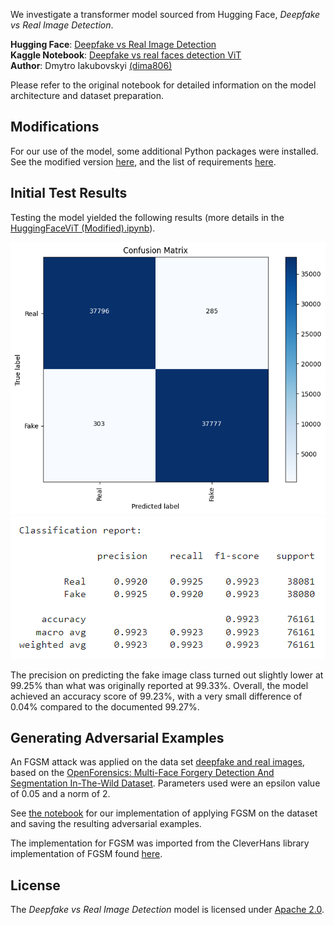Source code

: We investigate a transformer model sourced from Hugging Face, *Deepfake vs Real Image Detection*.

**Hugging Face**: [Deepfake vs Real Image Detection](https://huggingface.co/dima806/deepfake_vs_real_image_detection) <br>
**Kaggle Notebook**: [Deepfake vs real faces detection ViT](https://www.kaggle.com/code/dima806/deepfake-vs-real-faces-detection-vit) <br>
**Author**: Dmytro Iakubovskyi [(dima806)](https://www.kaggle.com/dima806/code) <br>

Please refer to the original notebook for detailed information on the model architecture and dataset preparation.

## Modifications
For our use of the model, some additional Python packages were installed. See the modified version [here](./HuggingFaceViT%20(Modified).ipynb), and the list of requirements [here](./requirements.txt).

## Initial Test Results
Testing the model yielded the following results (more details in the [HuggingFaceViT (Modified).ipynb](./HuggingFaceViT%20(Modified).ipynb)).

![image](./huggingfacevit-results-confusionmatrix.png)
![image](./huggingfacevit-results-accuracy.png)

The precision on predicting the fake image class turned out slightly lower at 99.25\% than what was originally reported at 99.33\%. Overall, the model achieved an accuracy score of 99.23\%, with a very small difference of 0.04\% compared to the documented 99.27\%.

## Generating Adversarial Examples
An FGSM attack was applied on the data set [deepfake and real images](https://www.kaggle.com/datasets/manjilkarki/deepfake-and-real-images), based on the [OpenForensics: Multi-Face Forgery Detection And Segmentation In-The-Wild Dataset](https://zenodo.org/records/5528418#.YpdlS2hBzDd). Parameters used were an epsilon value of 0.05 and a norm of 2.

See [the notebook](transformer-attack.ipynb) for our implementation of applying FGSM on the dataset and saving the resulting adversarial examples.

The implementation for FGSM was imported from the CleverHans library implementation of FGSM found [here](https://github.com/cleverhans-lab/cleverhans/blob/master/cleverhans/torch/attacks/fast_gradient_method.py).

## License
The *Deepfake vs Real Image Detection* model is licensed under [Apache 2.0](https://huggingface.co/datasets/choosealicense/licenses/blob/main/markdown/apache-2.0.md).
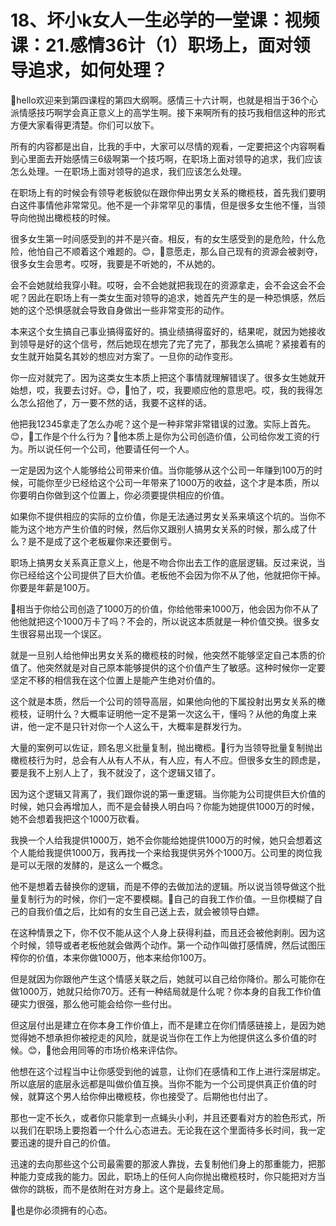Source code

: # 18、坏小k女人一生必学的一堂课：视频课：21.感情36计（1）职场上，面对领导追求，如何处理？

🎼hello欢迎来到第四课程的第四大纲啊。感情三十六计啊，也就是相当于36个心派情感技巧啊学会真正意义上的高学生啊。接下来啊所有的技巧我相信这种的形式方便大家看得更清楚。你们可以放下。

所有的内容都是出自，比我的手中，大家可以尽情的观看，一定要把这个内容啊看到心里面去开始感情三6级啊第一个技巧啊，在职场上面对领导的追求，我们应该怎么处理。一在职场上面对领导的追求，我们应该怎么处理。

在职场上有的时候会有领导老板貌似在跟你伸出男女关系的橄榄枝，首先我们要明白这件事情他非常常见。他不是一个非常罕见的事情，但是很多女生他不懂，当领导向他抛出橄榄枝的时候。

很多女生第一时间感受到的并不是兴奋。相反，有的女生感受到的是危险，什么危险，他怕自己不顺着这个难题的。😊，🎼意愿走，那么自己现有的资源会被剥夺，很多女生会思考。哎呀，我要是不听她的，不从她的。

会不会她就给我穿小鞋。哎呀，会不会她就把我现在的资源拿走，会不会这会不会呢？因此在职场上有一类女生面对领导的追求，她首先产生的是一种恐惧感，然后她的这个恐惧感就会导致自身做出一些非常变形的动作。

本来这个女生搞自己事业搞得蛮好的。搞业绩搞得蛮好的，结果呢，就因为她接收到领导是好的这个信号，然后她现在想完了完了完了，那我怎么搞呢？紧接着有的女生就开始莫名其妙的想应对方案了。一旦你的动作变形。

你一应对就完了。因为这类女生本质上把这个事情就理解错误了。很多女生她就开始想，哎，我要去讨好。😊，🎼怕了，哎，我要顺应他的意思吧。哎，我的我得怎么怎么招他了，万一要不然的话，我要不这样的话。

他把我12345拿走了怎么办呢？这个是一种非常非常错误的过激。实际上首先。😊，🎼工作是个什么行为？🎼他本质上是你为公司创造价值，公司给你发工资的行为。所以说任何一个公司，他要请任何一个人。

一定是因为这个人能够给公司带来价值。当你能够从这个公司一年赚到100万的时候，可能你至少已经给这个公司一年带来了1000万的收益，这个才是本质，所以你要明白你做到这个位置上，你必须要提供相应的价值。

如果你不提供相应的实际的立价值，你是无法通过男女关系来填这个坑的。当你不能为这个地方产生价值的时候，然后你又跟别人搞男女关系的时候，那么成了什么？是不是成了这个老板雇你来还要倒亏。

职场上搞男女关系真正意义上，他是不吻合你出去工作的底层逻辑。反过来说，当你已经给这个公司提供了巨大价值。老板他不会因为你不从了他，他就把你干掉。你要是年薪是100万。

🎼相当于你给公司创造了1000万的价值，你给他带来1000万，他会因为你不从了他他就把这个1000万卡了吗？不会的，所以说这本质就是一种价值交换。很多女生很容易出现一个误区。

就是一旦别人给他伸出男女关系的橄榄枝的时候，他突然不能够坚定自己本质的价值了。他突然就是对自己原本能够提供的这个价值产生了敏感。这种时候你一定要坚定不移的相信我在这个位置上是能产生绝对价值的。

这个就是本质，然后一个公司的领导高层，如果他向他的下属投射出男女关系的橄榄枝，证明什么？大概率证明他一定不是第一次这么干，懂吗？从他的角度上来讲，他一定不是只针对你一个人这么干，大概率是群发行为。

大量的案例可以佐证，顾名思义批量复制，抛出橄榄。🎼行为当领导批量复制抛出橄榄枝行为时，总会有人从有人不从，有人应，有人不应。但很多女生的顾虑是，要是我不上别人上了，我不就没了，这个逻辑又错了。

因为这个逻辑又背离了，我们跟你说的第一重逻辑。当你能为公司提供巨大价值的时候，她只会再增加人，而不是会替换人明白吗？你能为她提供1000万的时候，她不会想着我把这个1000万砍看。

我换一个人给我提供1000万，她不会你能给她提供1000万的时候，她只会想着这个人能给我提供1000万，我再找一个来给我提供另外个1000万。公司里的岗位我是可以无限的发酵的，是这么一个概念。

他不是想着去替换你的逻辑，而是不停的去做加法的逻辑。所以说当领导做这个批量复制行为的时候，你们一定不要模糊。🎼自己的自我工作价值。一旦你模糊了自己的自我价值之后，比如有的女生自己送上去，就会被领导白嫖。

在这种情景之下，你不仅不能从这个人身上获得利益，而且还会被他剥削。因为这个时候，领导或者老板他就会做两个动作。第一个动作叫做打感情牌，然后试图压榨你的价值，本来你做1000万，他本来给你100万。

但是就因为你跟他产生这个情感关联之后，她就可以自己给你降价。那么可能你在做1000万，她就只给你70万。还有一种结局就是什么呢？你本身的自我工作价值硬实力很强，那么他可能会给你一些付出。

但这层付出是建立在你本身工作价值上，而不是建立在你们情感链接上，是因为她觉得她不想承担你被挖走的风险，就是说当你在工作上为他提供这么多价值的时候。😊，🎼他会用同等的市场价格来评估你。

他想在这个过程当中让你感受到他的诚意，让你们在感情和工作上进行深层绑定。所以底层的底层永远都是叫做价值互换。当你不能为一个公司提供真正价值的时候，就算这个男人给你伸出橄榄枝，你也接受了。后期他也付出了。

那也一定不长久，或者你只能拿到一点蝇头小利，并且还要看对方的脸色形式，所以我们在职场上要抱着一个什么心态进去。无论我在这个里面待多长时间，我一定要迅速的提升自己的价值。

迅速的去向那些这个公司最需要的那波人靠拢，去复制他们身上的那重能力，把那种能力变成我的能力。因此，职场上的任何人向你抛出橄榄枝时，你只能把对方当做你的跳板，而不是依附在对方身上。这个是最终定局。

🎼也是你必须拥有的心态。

┄┄┄┄┄┄

» TO DO
Scan the records above for the string "accuracy", then select every line that holds it.

» EXPECTED ANSWER
![image](./huggingfacevit-results-accuracy.png)
The precision on predicting the fake image class turned out slightly lower at 99.25\% than what was originally reported at 99.33\%. Overall, the model achieved an accuracy score of 99.23\%, with a very small difference of 0.04\% compared to the documented 99.27\%.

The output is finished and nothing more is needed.